* Assigned task:
Please give every line below again exactly, but not its pictures.

##### Material for the task #####

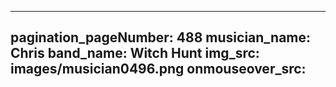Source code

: ------
pagination_pageNumber: 488
musician_name: Chris
band_name: Witch Hunt
img_src: images/musician0496.png
onmouseover_src: 
------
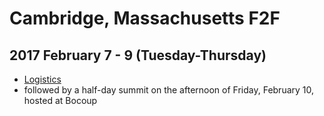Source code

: # Cambridge, Massachusetts F2F
## 2017 February 7 - 9 (Tuesday-Thursday)

* [Logistics](arrangements.md)
* followed by a half-day summit on the afternoon of Friday, February 10, hosted at Bocoup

#####

* Response to this task:
Source code

: ------
pagination_pageNumber: 488
musician_name: Chris
band_name: Witch Hunt
img_src: images/musician0496.png
onmouseover_src: 
------
Source code

: # Cambridge, Massachusetts F2F
## 2017 February 7 - 9 (Tuesday-Thursday)

* [Logistics](arrangements.md)
* followed by a half-day summit on the afternoon of Friday, February 10, hosted at Bocoup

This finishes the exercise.